* Work instruction: A word-for-word copy of the data, pictures excluded, is what this task asks for.

* Task inputs:
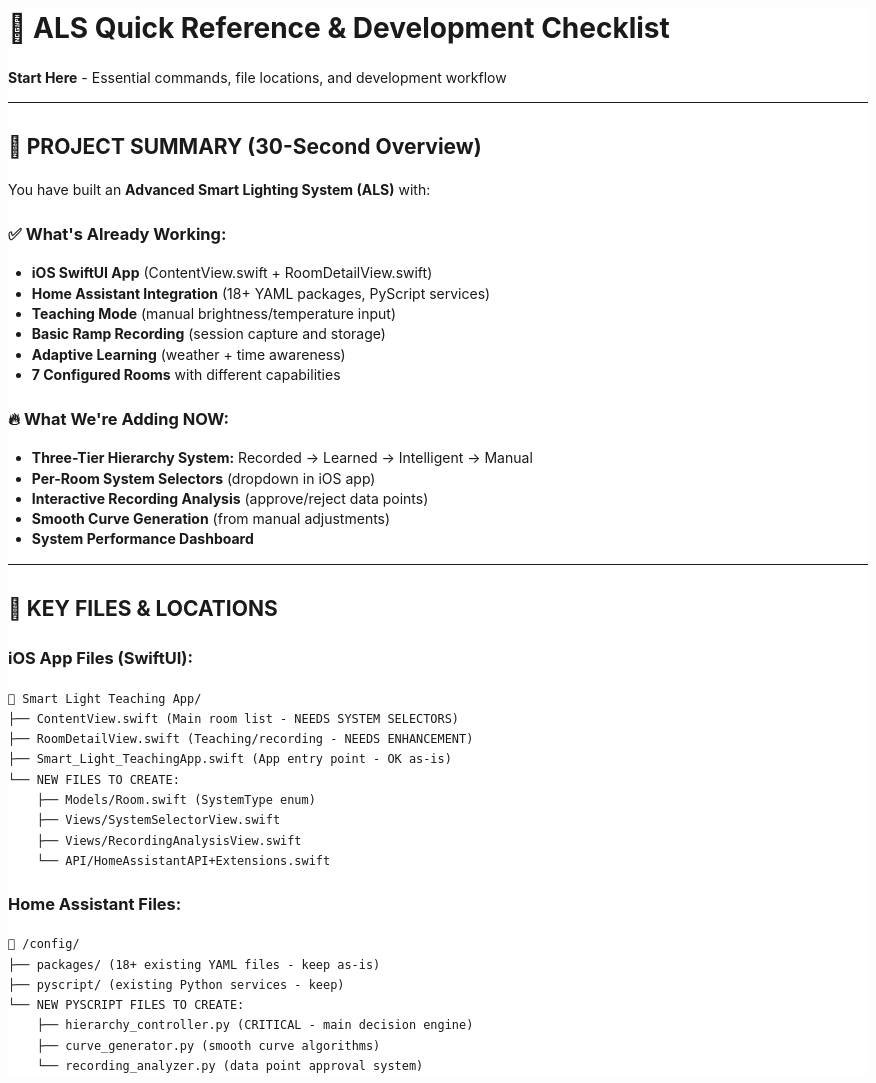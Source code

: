 # 🚀 ALS Quick Reference & Development Checklist
**Start Here** - Essential commands, file locations, and development workflow

---

## 🎯 PROJECT SUMMARY (30-Second Overview)

You have built an **Advanced Smart Lighting System (ALS)** with:

### **✅ What's Already Working:**
- **iOS SwiftUI App** (ContentView.swift + RoomDetailView.swift)
- **Home Assistant Integration** (18+ YAML packages, PyScript services)
- **Teaching Mode** (manual brightness/temperature input)
- **Basic Ramp Recording** (session capture and storage)
- **Adaptive Learning** (weather + time awareness)
- **7 Configured Rooms** with different capabilities

### **🔥 What We're Adding NOW:**
- **Three-Tier Hierarchy System:** Recorded → Learned → Intelligent → Manual
- **Per-Room System Selectors** (dropdown in iOS app)
- **Interactive Recording Analysis** (approve/reject data points)
- **Smooth Curve Generation** (from manual adjustments)
- **System Performance Dashboard**

---

## 📂 KEY FILES & LOCATIONS

### **iOS App Files (SwiftUI):**
```
📁 Smart Light Teaching App/
├── ContentView.swift (Main room list - NEEDS SYSTEM SELECTORS)
├── RoomDetailView.swift (Teaching/recording - NEEDS ENHANCEMENT)  
├── Smart_Light_TeachingApp.swift (App entry point - OK as-is)
└── NEW FILES TO CREATE:
    ├── Models/Room.swift (SystemType enum)
    ├── Views/SystemSelectorView.swift
    ├── Views/RecordingAnalysisView.swift
    └── API/HomeAssistantAPI+Extensions.swift
```

### **Home Assistant Files:**
```
📁 /config/
├── packages/ (18+ existing YAML files - keep as-is)
├── pyscript/ (existing Python services - keep)
└── NEW PYSCRIPT FILES TO CREATE:
    ├── hierarchy_controller.py (CRITICAL - main decision engine)
    ├── curve_generator.py (smooth curve algorithms)
    └── recording_analyzer.py (data point approval system)
```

* Problem solution:
Source code

: # 🚀 ALS Quick Reference & Development Checklist
**Start Here** - Essential commands, file locations, and development workflow

---

## 🎯 PROJECT SUMMARY (30-Second Overview)

You have built an **Advanced Smart Lighting System (ALS)** with:

### **✅ What's Already Working:**
- **iOS SwiftUI App** (ContentView.swift + RoomDetailView.swift)
- **Home Assistant Integration** (18+ YAML packages, PyScript services)
- **Teaching Mode** (manual brightness/temperature input)
- **Basic Ramp Recording** (session capture and storage)
- **Adaptive Learning** (weather + time awareness)
- **7 Configured Rooms** with different capabilities

### **🔥 What We're Adding NOW:**
- **Three-Tier Hierarchy System:** Recorded → Learned → Intelligent → Manual
- **Per-Room System Selectors** (dropdown in iOS app)
- **Interactive Recording Analysis** (approve/reject data points)
- **Smooth Curve Generation** (from manual adjustments)
- **System Performance Dashboard**

---

## 📂 KEY FILES & LOCATIONS

### **iOS App Files (SwiftUI):**
```
📁 Smart Light Teaching App/
├── ContentView.swift (Main room list - NEEDS SYSTEM SELECTORS)
├── RoomDetailView.swift (Teaching/recording - NEEDS ENHANCEMENT)  
├── Smart_Light_TeachingApp.swift (App entry point - OK as-is)
└── NEW FILES TO CREATE:
    ├── Models/Room.swift (SystemType enum)
    ├── Views/SystemSelectorView.swift
    ├── Views/RecordingAnalysisView.swift
    └── API/HomeAssistantAPI+Extensions.swift
```

### **Home Assistant Files:**
```
📁 /config/
├── packages/ (18+ existing YAML files - keep as-is)
├── pyscript/ (existing Python services - keep)
└── NEW PYSCRIPT FILES TO CREATE:
    ├── hierarchy_controller.py (CRITICAL - main decision engine)
    ├── curve_generator.py (smooth curve algorithms)
    └── recording_analyzer.py (data point approval system)
```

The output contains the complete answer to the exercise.